No obstante, ahora, con la flamante “Ley de la Memoria Histórica”, tal vez vuelva a intentar la reedición del mismo, pues a lo mejor las conciencias ya están más sensibilizadas para agruparnos todos en la lucha final de la paz y del amor. Y si no lo publican, al menos me gustaría enviárselo a nuestro presidente del gobierno, José Luis Rodríguez Zapatero, e indicarle las características y la historia de tal conjunto de versos. Pero, a fin de no demorarme, se lo contaré desde aquí.

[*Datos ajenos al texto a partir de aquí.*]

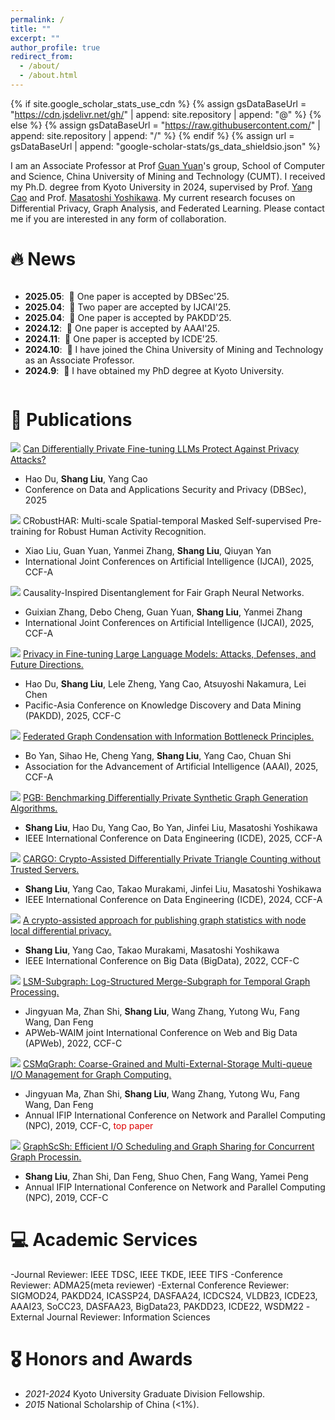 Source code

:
 ```yaml
---
permalink: /
title: ""
excerpt: ""
author_profile: true
redirect_from: 
  - /about/
  - /about.html
---
```


{% if site.google_scholar_stats_use_cdn %}
{% assign gsDataBaseUrl = "https://cdn.jsdelivr.net/gh/" | append: site.repository | append: "@" %}
{% else %}
{% assign gsDataBaseUrl = "https://raw.githubusercontent.com/" | append: site.repository | append: "/" %}
{% endif %}
{% assign url = gsDataBaseUrl | append: "google-scholar-stats/gs_data_shieldsio.json" %}

<span class='anchor' id='about-me'></span>

I am an Associate Professor at Prof [Guan Yuan](https://faculty.cumt.edu.cn/yuanguan/zh_CN/index.htm)'s group, School of Computer and Science, China University of Mining and Technology (CUMT). I received my Ph.D. degree from Kyoto University in 2024, supervised by Prof. [Yang Cao](https://yangcao888.github.io/) and Prof. [Masatoshi Yoshikawa](https://scholar.google.co.jp/citations?user=yMFHG7wAAAAJ&hl=ja). My current research focuses on Differential Privacy, Graph Analysis, and Federated Learning. Please contact me if you are interested in any form of collaboration.


# 🔥 News
<style>
  .scrollable {
    max-height: 200px; 
    overflow-y: scroll; 
  }
</style>

<div class="scrollable">
 <ul>
   <li><strong>2025.05</strong>: &nbsp;🎉 One paper is accepted by DBSec'25. </li>
   <li><strong>2025.04</strong>: &nbsp;🎉 Two paper are accepted by IJCAI'25. </li>
   <li><strong>2025.04</strong>: &nbsp;🎉 One paper is accepted by PAKDD'25. </li>
   <li><strong>2024.12</strong>: &nbsp;🎉 One paper is accepted by AAAI'25. </li>
   <li><strong>2024.11</strong>: &nbsp;🎉 One paper is accepted by ICDE'25. </li>
   <li><strong>2024.10</strong>: &nbsp;🎉 I have joined the China University of Mining and Technology as an Associate Professor. </li>
   <li><strong>2024.9</strong>: &nbsp;🎉 I have obtained my PhD degree at Kyoto University. </li>
</ul>
</div>

# 📝 Publications 

<img src='https://img.shields.io/badge/DBSec%2025-4C81ED'/> [Can Differentially Private Fine-tuning LLMs Protect Against Privacy Attacks?](https://www.arxiv.org/abs/2504.21036)
- Hao Du, **Shang Liu**, Yang Cao
- Conference on Data and Applications Security and Privacy (DBSec), 2025
 
<img src='https://img.shields.io/badge/IJCAI%2025-4C81ED'/> CRobustHAR: Multi-scale Spatial-temporal Masked Self-supervised Pre-training for Robust Human Activity Recognition.
- Xiao Liu, Guan Yuan, Yanmei Zhang, **Shang Liu**, Qiuyan Yan
- International Joint Conferences on Artificial Intelligence (IJCAI), 2025, CCF-A

<img src='https://img.shields.io/badge/IJCAI%2025-4C81ED'/> Causality-Inspired Disentanglement for Fair Graph Neural Networks.
- Guixian Zhang,  Debo Cheng, Guan Yuan, **Shang Liu**, Yanmei Zhang
- International Joint Conferences on Artificial Intelligence (IJCAI), 2025, CCF-A

<img src='https://img.shields.io/badge/PAKDD%2025-4C81ED'/> [Privacy in Fine-tuning Large Language Models: Attacks, Defenses, and Future Directions.](https://www.arxiv.org/abs/2412.16504)
- Hao Du, **Shang Liu**, Lele Zheng, Yang Cao, Atsuyoshi Nakamura, Lei Chen
- Pacific-Asia Conference on Knowledge Discovery and Data Mining (PAKDD), 2025, CCF-C

<img src='https://img.shields.io/badge/AAAI%2025-4C81ED'/> [Federated Graph Condensation with Information Bottleneck Principles.](https://arxiv.org/pdf/2405.03911)
- Bo Yan, Sihao He, Cheng Yang, **Shang Liu**, Yang Cao, Chuan Shi
- Association for the Advancement of Artificial Intelligence (AAAI), 2025, CCF-A

<img src='https://img.shields.io/badge/ICDE%2025-4C81ED'/> [PGB: Benchmarking Differentially Private Synthetic Graph Generation Algorithms.](https://arxiv.org/pdf/2408.02928)
- **Shang Liu**, Hao Du, Yang Cao, Bo Yan, Jinfei Liu, Masatoshi Yoshikawa
- IEEE International Conference on Data Engineering (ICDE), 2025, CCF-A

<img src='https://img.shields.io/badge/ICDE%2024-4C81ED'/> [CARGO: Crypto-Assisted Differentially Private Triangle Counting without Trusted Servers.](https://arxiv.org/abs/2312.12938)
- **Shang Liu**, Yang Cao, Takao Murakami, Jinfei Liu, Masatoshi Yoshikawa
- IEEE International Conference on Data Engineering (ICDE), 2024, CCF-A

<img src='https://img.shields.io/badge/BigData%2022-4C81ED'/> [A crypto-assisted approach for publishing graph statistics with node local differential privacy.](https://ieeexplore.ieee.org/iel7/10020192/10020156/10020435.pdf)
- **Shang Liu**, Yang Cao, Takao Murakami, Masatoshi Yoshikawa
- IEEE International Conference on Big Data (BigData), 2022, CCF-C

<img src='https://img.shields.io/badge/APWeb%2022-4C81ED'/> [LSM-Subgraph: Log-Structured Merge-Subgraph for Temporal Graph Processing.](https://link.springer.com/chapter/10.1007/978-3-031-25158-0_39)
- Jingyuan Ma, Zhan Shi, **Shang Liu**, Wang Zhang, Yutong Wu, Fang Wang, Dan Feng
- APWeb-WAIM joint International Conference on Web and Big Data (APWeb), 2022, CCF-C

<img src='https://img.shields.io/badge/NPC%2019-4C81ED'/> [CSMqGraph: Coarse-Grained and Multi-External-Storage Multi-queue I/O Management for Graph Computing.](https://link.springer.com/chapter/10.1007/978-3-031-25158-0_39)
- Jingyuan Ma, Zhan Shi, **Shang Liu**, Wang Zhang, Yutong Wu, Fang Wang, Dan Feng
- Annual IFIP International Conference on Network and Parallel Computing (NPC), 2019, CCF-C, <font color="#dd0000">top paper</font><br /> 

<img src='https://img.shields.io/badge/NPC%2019-4C81ED'/> [GraphScSh: Efficient I/O Scheduling and Graph Sharing for Concurrent Graph Processin.](https://link.springer.com/chapter/10.1007/978-3-030-30709-7_1)
- **Shang Liu**, Zhan Shi, Dan Feng, Shuo Chen, Fang Wang, Yamei Peng
- Annual IFIP International Conference on Network and Parallel Computing (NPC), 2019, CCF-C 

# 💻 Academic Services
-Journal Reviewer: IEEE TDSC, IEEE TKDE, IEEE TIFS
-Conference Reviewer: ADMA25(meta reviewer)
-External Conference Reviewer: SIGMOD24, PAKDD24, ICASSP24, DASFAA24, ICDCS24, VLDB23, ICDE23, AAAI23, SoCC23, DASFAA23, BigData23, PAKDD23, ICDE22, WSDM22
-External Journal Reviewer: Information Sciences

# 🎖 Honors and Awards
- *2021-2024* Kyoto University Graduate Division Fellowship. 
- *2015* National Scholarship of China (<1%).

Aquel poema a José Antonio fue un texto colectivo, compuesto, como digo, por mi abuelo, Pedro José Laínez, y otro grupo de prisioneros aragoneses. Lo redactaron en la cárcel en que se había convertido el Monasterio de San Miguel de los Reyes, hoy transformado en Biblioteca Nacional de Valencia; hermoso monumento a las afueras de la ciudad, y enjambre de estilos arquitectónicos datables desde el siglo XI.
Se trataba, evidentemente, de prisioneros del bando nacional, y pudieron pergeñar esos versos, tan humildes, en los momentos de descanso que tenían en la cárcel (pocas horas nocturnas), después de pasar el día –y antes de pasar el día, por tanto– trabajando en condiciones de esclavitud en obras para las tropas republicanas. Obligados a la fuerza, los metían en camiones, realizaban horas de travesía, les daban un pico o una pala, y a lo que les mandaran, sin ninguna aplicación de la convención de Ginebra, sin ningún respeto, sin ningún beneficio del paraíso de los soviets.

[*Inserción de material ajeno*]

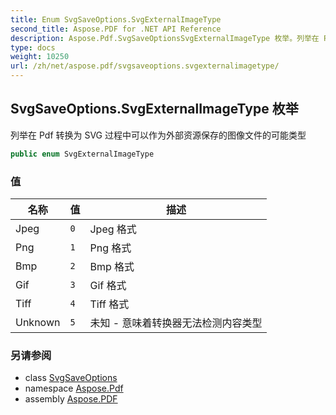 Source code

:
 ```yaml
---
title: Enum SvgSaveOptions.SvgExternalImageType
second_title: Aspose.PDF for .NET API Reference
description: Aspose.Pdf.SvgSaveOptionsSvgExternalImageType 枚举。列举在 Pdf 转换为 SVG 过程中可以作为外部资源保存的图像文件的可能类型
type: docs
weight: 10250
url: /zh/net/aspose.pdf/svgsaveoptions.svgexternalimagetype/
---
```

## SvgSaveOptions.SvgExternalImageType 枚举

列举在 Pdf 转换为 SVG 过程中可以作为外部资源保存的图像文件的可能类型

```csharp
public enum SvgExternalImageType
```

### 值

| 名称 | 值 | 描述 |
| --- | --- | --- |
| Jpeg | `0` | Jpeg 格式 |
| Png | `1` | Png 格式 |
| Bmp | `2` | Bmp 格式 |
| Gif | `3` | Gif 格式 |
| Tiff | `4` | Tiff 格式 |
| Unknown | `5` | 未知 - 意味着转换器无法检测内容类型 |

### 另请参阅

* class [SvgSaveOptions](../svgsaveoptions/)
* namespace [Aspose.Pdf](../../aspose.pdf/)
* assembly [Aspose.PDF](../../)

Esta historia la he conocido desde niño, y cuando pasábamos cerca de aquel lugar, mi abuela me la recordaba; lo mismo que, al enfilar la actual avenida del Reino de Valencia (antes, avenida de José Antonio), se me explicaba quién era aquel apuesto personaje cuyo retrato aparecía en mi libro de párvulos. Sin embargo, la guerra civil y sus desastres, para quienes hemos nacido al borde de la extinción del régimen franquista, era una cosa remotamente lejana: nuestros padres no la vivieron, y nosotros la pensábamos olvidada para siempre.

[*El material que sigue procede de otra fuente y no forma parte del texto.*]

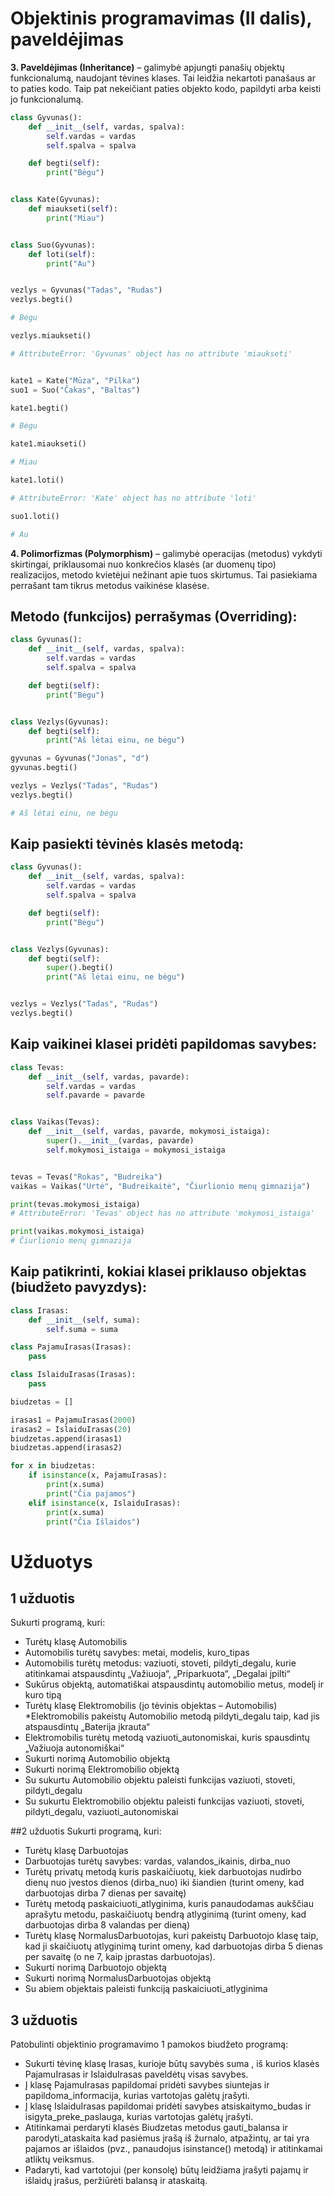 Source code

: # Objektinis programavimas (II dalis), paveldėjimas
**3. Paveldėjimas (Inheritance)** – galimybė apjungti panašių objektų funkcionalumą, naudojant tėvines klases. Tai leidžia nekartoti panašaus ar to paties kodo. Taip pat nekeičiant paties objekto kodo, papildyti arba keisti jo funkcionalumą.
```python
class Gyvunas():
    def __init__(self, vardas, spalva):
        self.vardas = vardas
        self.spalva = spalva

    def begti(self):
        print("Bėgu")


class Kate(Gyvunas):
    def miaukseti(self):
        print("Miau")


class Suo(Gyvunas):
    def loti(self):
        print("Au")


vezlys = Gyvunas("Tadas", "Rudas")
vezlys.begti()

# Bėgu

vezlys.miaukseti()

# AttributeError: 'Gyvunas' object has no attribute 'miaukseti'


kate1 = Kate("Mūza", "Pilka")
suo1 = Suo("Čakas", "Baltas")

kate1.begti()

# Bėgu

kate1.miaukseti()

# Miau

kate1.loti()

# AttributeError: 'Kate' object has no attribute 'loti'

suo1.loti()

# Au
```
**4. Polimorfizmas (Polymorphism)** – galimybė operacijas (metodus) vykdyti skirtingai, priklausomai nuo konkrečios klasės (ar duomenų tipo) realizacijos, metodo kvietėjui nežinant apie tuos skirtumus. Tai pasiekiama perrašant tam tikrus metodus vaikinėse klasėse.

## Metodo (funkcijos) perrašymas (Overriding):
```python
class Gyvunas():
    def __init__(self, vardas, spalva):
        self.vardas = vardas
        self.spalva = spalva

    def begti(self):
        print("Bėgu")


class Vezlys(Gyvunas):
    def begti(self):
        print("Aš lėtai einu, ne bėgu")

gyvunas = Gyvunas("Jonas", "d")
gyvunas.begti()

vezlys = Vezlys("Tadas", "Rudas")
vezlys.begti()

# Aš lėtai einu, ne bėgu
```
## Kaip pasiekti tėvinės klasės metodą:
```python
class Gyvunas():
    def __init__(self, vardas, spalva):
        self.vardas = vardas
        self.spalva = spalva

    def begti(self):
        print("Bėgu")


class Vezlys(Gyvunas):
    def begti(self):
        super().begti()
        print("Aš lėtai einu, ne bėgu")


vezlys = Vezlys("Tadas", "Rudas")
vezlys.begti()
```
## Kaip vaikinei klasei pridėti papildomas savybes:
```python
class Tevas:
    def __init__(self, vardas, pavarde):
        self.vardas = vardas
        self.pavarde = pavarde


class Vaikas(Tevas):
    def __init__(self, vardas, pavarde, mokymosi_istaiga):
        super().__init__(vardas, pavarde)
        self.mokymosi_istaiga = mokymosi_istaiga


tevas = Tevas("Rokas", "Budreika")
vaikas = Vaikas("Urtė", "Budreikaitė", "Čiurlionio menų gimnazija")

print(tevas.mokymosi_istaiga)
# AttributeError: 'Tevas' object has no attribute 'mokymosi_istaiga'

print(vaikas.mokymosi_istaiga)
# Čiurlionio menų gimnazija
```
## Kaip patikrinti, kokiai klasei priklauso objektas (biudžeto pavyzdys):
```python
class Irasas:
    def __init__(self, suma):
        self.suma = suma

class PajamuIrasas(Irasas):
    pass

class IslaiduIrasas(Irasas):
    pass

biudzetas = []

irasas1 = PajamuIrasas(2000)
irasas2 = IslaiduIrasas(20)
biudzetas.append(irasas1)
biudzetas.append(irasas2)

for x in biudzetas:
    if isinstance(x, PajamuIrasas):
        print(x.suma)
        print("Čia pajamos")
    elif isinstance(x, IslaiduIrasas):
        print(x.suma)
        print("Čia Išlaidos")
```
# Užduotys
## 1 užduotis
Sukurti programą, kuri:

* Turėtų klasę Automobilis
* Automobilis turėtų savybes: metai, modelis, kuro_tipas
* Automobilis turėtų metodus: vaziuoti, stoveti, pildyti_degalu, kurie atitinkamai atspausdintų „Važiuoja“, „Priparkuota“, „Degalai įpilti“
* Sukūrus objektą, automatiškai atspausdintų automobilio metus, modelį ir kuro tipą
* Turėtų klasę Elektromobilis (jo tėvinis objektas – Automobilis)
*Elektromobilis pakeistų Automobilio metodą pildyti_degalu taip, kad jis atspausdintų „Baterija įkrauta“
* Elektromobilis turėtų metodą vaziuoti_autonomiskai, kuris spausdintų „Važiuoja autonomiškai“
* Sukurti norimą Automobilio objektą
* Sukurti norimą Elektromobilio objektą
* Su sukurtu Automobilio objektu paleisti funkcijas vaziuoti, stoveti, pildyti_degalu
* Su sukurtu Elektromobilio objektu paleisti funkcijas vaziuoti, stoveti, pildyti_degalu, vaziuoti_autonomiskai

##2 užduotis
Sukurti programą, kuri:

* Turėtų klasę Darbuotojas
* Darbuotojas turėtų savybes: vardas, valandos_ikainis, dirba_nuo
* Turėtų privatų metodą kuris paskaičiuotų, kiek darbuotojas nudirbo dienų nuo įvestos dienos (dirba_nuo) iki šiandien (turint omeny, kad darbuotojas dirba 7 dienas per savaitę)
* Turėtų metodą paskaiciuoti_atlyginima, kuris panaudodamas aukščiau aprašytu metodu, paskaičiuotų bendrą atlyginimą (turint omeny, kad darbuotojas dirba 8 valandas per dieną)
* Turėtų klasę NormalusDarbuotojas, kuri pakeistų Darbuotojo klasę taip, kad ji skaičiuotų atlyginimą turint omeny, kad darbuotojas dirba 5 dienas per savaitę (o ne 7, kaip įprastas darbuotojas).
* Sukurti norimą Darbuotojo objektą
* Sukurti norimą NormalusDarbuotojas objektą
* Su abiem objektais paleisti funkciją paskaiciuoti_atlyginima

## 3 užduotis
Patobulinti objektinio programavimo 1 pamokos biudžeto programą:

* Sukurti tėvinę klasę Irasas, kurioje būtų savybės suma , iš kurios klasės PajamuIrasas ir IslaiduIrasas paveldėtų visas savybes.
* Į klasę PajamuIrasas papildomai pridėti savybes siuntejas ir papildoma_informacija, kurias vartotojas galėtų įrašyti.
* Į klasę IslaiduIrasas papildomai pridėti savybes atsiskaitymo_budas ir isigyta_preke_paslauga, kurias vartotojas galėtų įrašyti.
* Atitinkamai perdaryti klasės Biudzetas metodus gauti_balansa ir parodyti_ataskaita kad pasiėmus įrašą iš žurnalo, atpažintų, ar tai yra pajamos ar išlaidos (pvz., panaudojus isinstance() metodą) ir atitinkamai atliktų veiksmus.
* Padaryti, kad vartotojui (per konsolę) būtų leidžiama įrašyti pajamų ir išlaidų įrašus, peržiūrėti balansą ir ataskaitą.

Triste es que personajes fascinados por otros tiempos nos induzcan a sacar trapos sucios, viejas rencillas, antiguas querellas, por mor de pacificar lo pacificado. Pero a mí, vaya por dónde, me ocurre al revés. Recordar me altera, me calienta la sangre. Imaginar a mi abuelo maniatado y con alguien dándole culatazos es algo que nunca había pensado y ahora, gracias a Zapatero, me enerva. Así que si hay algún tipo de ley, y se aplica, que coloquen por favor, en el antiguo monasterio, bilingüe y bien clarito, una placa. Que en ella se recuerde a los luchadores nacionales que dieron, en muchos casos, su vida, y en todos su tiempo, en pro de lo que creían era lo mejor para su país. Sólo así habrá justicia igualitaria, pues de aquellos trabajadores aragoneses, luego asesinados, muertos por la insalubridad de las cárceles o, tras muchos padecimientos, al final libres, sólo las familias, y muy poco, se acordaban ya.
Porque Zapatero ha de saber, por encima de todo, una cosa: que mi abuelo, como mínimo, valía tanto como el suyo.